Massnahmedauer nach Auslandstat

Urteil 1C_405/2021: Verhältnis von Art. 16 Abs. 3 zu Art. 16cbis SVG

Dieser Entscheid befasst sich mit der interessanten Frage, in welchem Verhältnis die Regeln der lex specialis von Art. 16cbis SVG zu den allgemeinen Regeln von Art. 16 Abs. 3 SVG stehen, wenn es um die Frage der Festlegung der Massnahmedauer geht.

Der Beschwerdeführer überschritt im Oktober 2019 in Deutschland auf der Autobahn die Höchstgeschwindigkeit von 60km/h um netto 41km/h. Er wurde dafür mit einem Bussgeld von EUR 160.00 – wir nehmen das aus Schweizer Sicht staunend zur Kenntnis – und einem Fahrverbot von einem Monat sanktioniert. Das Strassenverkehrsamt des Kt. BE entzog den Führerausweis daraufhin für 12 Monate wegen einer schweren Widerhandlung. Der Beschwerdeführer ist mit einer schweren Widerhandlung vorbelastet.

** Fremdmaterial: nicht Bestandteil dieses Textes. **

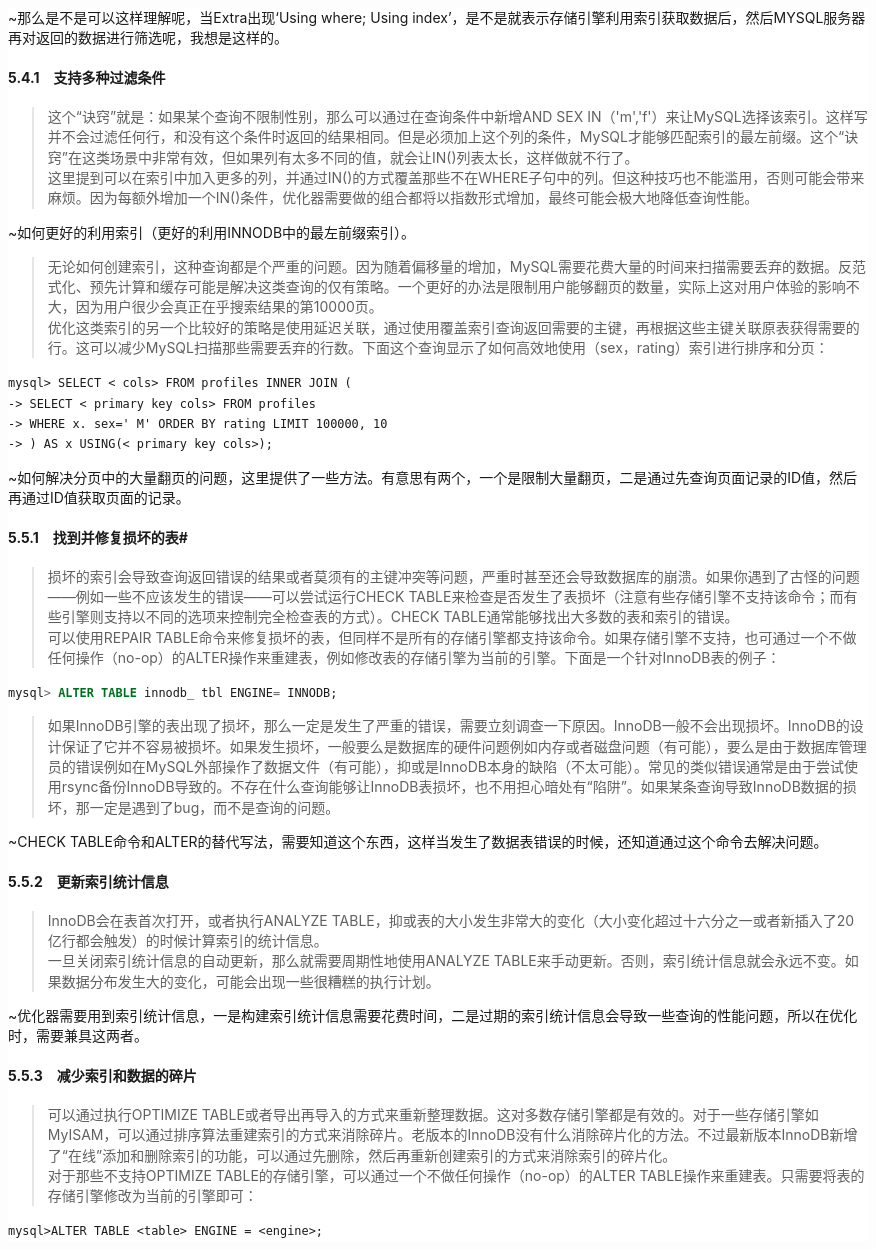~那么是不是可以这样理解呢，当Extra出现‘Using where; Using index’，是不是就表示存储引擎利用索引获取数据后，然后MYSQL服务器再对返回的数据进行筛选呢，我想是这样的。




#### 5.4.1　支持多种过滤条件
>这个“诀窍”就是：如果某个查询不限制性别，那么可以通过在查询条件中新增AND SEX IN（'m','f'）来让MySQL选择该索引。这样写并不会过滤任何行，和没有这个条件时返回的结果相同。但是必须加上这个列的条件，MySQL才能够匹配索引的最左前缀。这个“诀窍”在这类场景中非常有效，但如果列有太多不同的值，就会让IN()列表太长，这样做就不行了。  
这里提到可以在索引中加入更多的列，并通过IN()的方式覆盖那些不在WHERE子句中的列。但这种技巧也不能滥用，否则可能会带来麻烦。因为每额外增加一个IN()条件，优化器需要做的组合都将以指数形式增加，最终可能会极大地降低查询性能。

~如何更好的利用索引（更好的利用INNODB中的最左前缀索引）。


>无论如何创建索引，这种查询都是个严重的问题。因为随着偏移量的增加，MySQL需要花费大量的时间来扫描需要丢弃的数据。反范式化、预先计算和缓存可能是解决这类查询的仅有策略。一个更好的办法是限制用户能够翻页的数量，实际上这对用户体验的影响不大，因为用户很少会真正在乎搜索结果的第10000页。  
优化这类索引的另一个比较好的策略是使用延迟关联，通过使用覆盖索引查询返回需要的主键，再根据这些主键关联原表获得需要的行。这可以减少MySQL扫描那些需要丢弃的行数。下面这个查询显示了如何高效地使用（sex，rating）索引进行排序和分页：
```shell
mysql> SELECT < cols> FROM profiles INNER JOIN ( 
-> SELECT < primary key cols> FROM profiles 
-> WHERE x. sex=' M' ORDER BY rating LIMIT 100000, 10 
-> ) AS x USING(< primary key cols>);
```

~如何解决分页中的大量翻页的问题，这里提供了一些方法。有意思有两个，一个是限制大量翻页，二是通过先查询页面记录的ID值，然后再通过ID值获取页面的记录。



#### 5.5.1　找到并修复损坏的表#
>损坏的索引会导致查询返回错误的结果或者莫须有的主键冲突等问题，严重时甚至还会导致数据库的崩溃。如果你遇到了古怪的问题——例如一些不应该发生的错误——可以尝试运行CHECK TABLE来检查是否发生了表损坏（注意有些存储引擎不支持该命令；而有些引擎则支持以不同的选项来控制完全检查表的方式）。CHECK TABLE通常能够找出大多数的表和索引的错误。  
可以使用REPAIR TABLE命令来修复损坏的表，但同样不是所有的存储引擎都支持该命令。如果存储引擎不支持，也可通过一个不做任何操作（no-op）的ALTER操作来重建表，例如修改表的存储引擎为当前的引擎。下面是一个针对InnoDB表的例子：  
```sql
mysql> ALTER TABLE innodb_ tbl ENGINE= INNODB;
```
>如果InnoDB引擎的表出现了损坏，那么一定是发生了严重的错误，需要立刻调查一下原因。InnoDB一般不会出现损坏。InnoDB的设计保证了它并不容易被损坏。如果发生损坏，一般要么是数据库的硬件问题例如内存或者磁盘问题（有可能），要么是由于数据库管理员的错误例如在MySQL外部操作了数据文件（有可能），抑或是InnoDB本身的缺陷（不太可能）。常见的类似错误通常是由于尝试使用rsync备份InnoDB导致的。不存在什么查询能够让InnoDB表损坏，也不用担心暗处有“陷阱”。如果某条查询导致InnoDB数据的损坏，那一定是遇到了bug，而不是查询的问题。

~CHECK TABLE命令和ALTER的替代写法，需要知道这个东西，这样当发生了数据表错误的时候，还知道通过这个命令去解决问题。


#### 5.5.2　更新索引统计信息
>InnoDB会在表首次打开，或者执行ANALYZE TABLE，抑或表的大小发生非常大的变化（大小变化超过十六分之一或者新插入了20亿行都会触发）的时候计算索引的统计信息。  
一旦关闭索引统计信息的自动更新，那么就需要周期性地使用ANALYZE TABLE来手动更新。否则，索引统计信息就会永远不变。如果数据分布发生大的变化，可能会出现一些很糟糕的执行计划。

~优化器需要用到索引统计信息，一是构建索引统计信息需要花费时间，二是过期的索引统计信息会导致一些查询的性能问题，所以在优化时，需要兼具这两者。


#### 5.5.3　减少索引和数据的碎片
>可以通过执行OPTIMIZE TABLE或者导出再导入的方式来重新整理数据。这对多数存储引擎都是有效的。对于一些存储引擎如MyISAM，可以通过排序算法重建索引的方式来消除碎片。老版本的InnoDB没有什么消除碎片化的方法。不过最新版本InnoDB新增了“在线”添加和删除索引的功能，可以通过先删除，然后再重新创建索引的方式来消除索引的碎片化。  
对于那些不支持OPTIMIZE TABLE的存储引擎，可以通过一个不做任何操作（no-op）的ALTER TABLE操作来重建表。只需要将表的存储引擎修改为当前的引擎即可：
```shell
mysql>ALTER TABLE <table> ENGINE = <engine>;
```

Bei der Festlegung der Dauer des Führerausweis-Entzugs werden grundsätzlich die Vorschriften für Inlandtaten angewendet, solange sich aus Art. 16cbis SVG nichts anderes ergibt. Art. 16cbis SVG geht nämlich als lex specialis den Regeln von Art. 16 Abs. 3 SVG vor, insbesondere die Regel, wonach die Auswirkungen des ausländischen Fahrverbots zu beachten sind und die Mindestentzugsdauer unterschritten werden darf. Der Beschwerdeführer stellt sich nun auf den Standpunkt, dass die Mindestentzugsdauer nicht nur wegen den Auswirkungen des ausländischen Fahrverbotes unterschritten werden kann, sondern dass dafür generell die allgemeinen Regeln von Art. 16 Abs. 3 SVG massgeblich sein müssen.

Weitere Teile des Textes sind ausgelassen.